Inside India's workplaces

It’s a seller’s market for talent, says Brunswick’s Azhar Khan, and companies are going to great lengths to win the bidding war

One million young Indians enter the job market each month, yet around 60 percent of Indian employers struggle to fill vacancies, according to surveys. India’s widely advertised demographic dividend remains, for now, a misleading metric.

Two-thirds of all Indians are 35 or younger, and those of working age in that number are potentially at the most productive period of their lives – but many struggle to find meaningful work. India’s most recent Economic Survey by the finance ministry attributes the disconnect to a mix of inappropriate learning in higher education and a lack of factory-floor skills training.

This makes the search, cultivation and retention of talent arguably the most important challenge for businesses in India, one made even more pressing by the country’s eroding labor-cost advantages relative to rich economies, as well as other regional economies.

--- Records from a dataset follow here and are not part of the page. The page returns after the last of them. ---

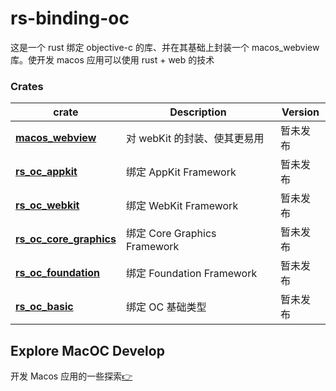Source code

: # rs-binding-oc

这是一个 rust 绑定 objective-c 的库、并在其基础上封装一个 macos_webview 库。使开发 macos 应用可以使用 rust + web 的技术

### Crates

| crate                       | Description                  | Version  |
| --------------------------- | ---------------------------- | -------- |
| [**macos_webview**]()       | 对 webKit 的封装、使其更易用 | 暂未发布 |
| [**rs_oc_appkit**]()        | 绑定 AppKit Framework        | 暂未发布 |
| [**rs_oc_webkit**]()        | 绑定 WebKit Framework        | 暂未发布 |
| [**rs_oc_core_graphics**]() | 绑定 Core Graphics Framework | 暂未发布 |
| [**rs_oc_foundation**]()    | 绑定 Foundation Framework    | 暂未发布 |
| [**rs_oc_basic**]()         | 绑定 OC 基础类型             | 暂未发布 |

## Explore MacOC Develop

开发 Macos 应用的一些探索[👉](https://github.com/zhengAnBin/Explore-MacOS-Developer)
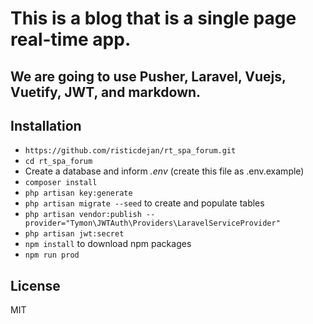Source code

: # This is a blog that is a single page real-time app.

## We are going to use Pusher, Laravel, Vuejs, Vuetify, JWT, and markdown.

## Installation

-   `https://github.com/risticdejan/rt_spa_forum.git`
-   `cd rt_spa_forum`
-   Create a database and inform _.env_ (create this file as .env.example)
-   `composer install`
-   `php artisan key:generate`
-   `php artisan migrate --seed` to create and populate tables
-   `php artisan vendor:publish --provider="Tymon\JWTAuth\Providers\LaravelServiceProvider"`
-   `php artisan jwt:secret`
-   `npm install` to download npm packages
-   `npm run prod`

## License

MIT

The internal role of human resources at businesses in India has never been more critical, nor the battle for top-tier talent more fierce.

Companies that have historically taken a compliance-led approach to engaging their workforce are now adopting a new brand of “office chic,” no longer resisting the idea that employees – especially the youth – favor a portfolio view of employment rather than a lifelong commitment.

India’s technology services companies have pioneered the movement to create a workplace environment that spurs camaraderie and creativity, autonomy and passion – and yet still places huge emphasis on career progression and culture.

Wipro and Infosys, two giants in tech services, have built self-contained micro cities for tens of thousands of employees, with libraries, food courts and numerous other amenities, calling to mind the sprawling tech campuses of Silicon Valley. In effect, these tech companies institutionalized workplace cool, which largely meant building a strongly incentivized environment of continuous learning and development for driven young workers.

The IT titans have been joined by others in manufacturing and financial services as employers try to stand out in a seller’s market for talent.

Godrej, one of India’s oldest conglomerates, launched a “Culture Lab” in 2011 to encourage ideas and innovation among its young staff. An experimental incubator based out of the group’s suburban Mumbai headquarters, the Lab explores “what it means to be modern and Indian” through talks, conferences and performances, and an online repository for content on topics such as gender and sexuality. Open to both employees and the public, Godrej says insights from the Lab have helped shaped several group efforts, including the group’s diversity and inclusion initiatives.

But it has been India’s legion of startups that have refined workplace culture to something more akin to “chaotic cool.” These startups have been a lightning rod for young India, reflecting risk-taking, breathless, often reckless expansion. That, in fact, has been their big trick in attracting academically rich recruits from conservative employment backgrounds, such as banking, consulting and multinationals.

Though not offering much in terms of career progression – over three quarters of respondents to a recent poll of India’s Millennials felt they will have left their employers by 2020 – the startups compensate with innovation, notably in encouraging and supporting activities with a social purpose.
At Flipkart, one of India’s leading e-commerce businesses, employees can apply for grants of up to $4,600 to take part in challenges that help them fulfill personal passions. Bharat Financial Inclusion, a microfinancier, has a program that trains people who dropped out of school before 10th grade to become managers within five years of joining; many trainees have gone on to become regional heads.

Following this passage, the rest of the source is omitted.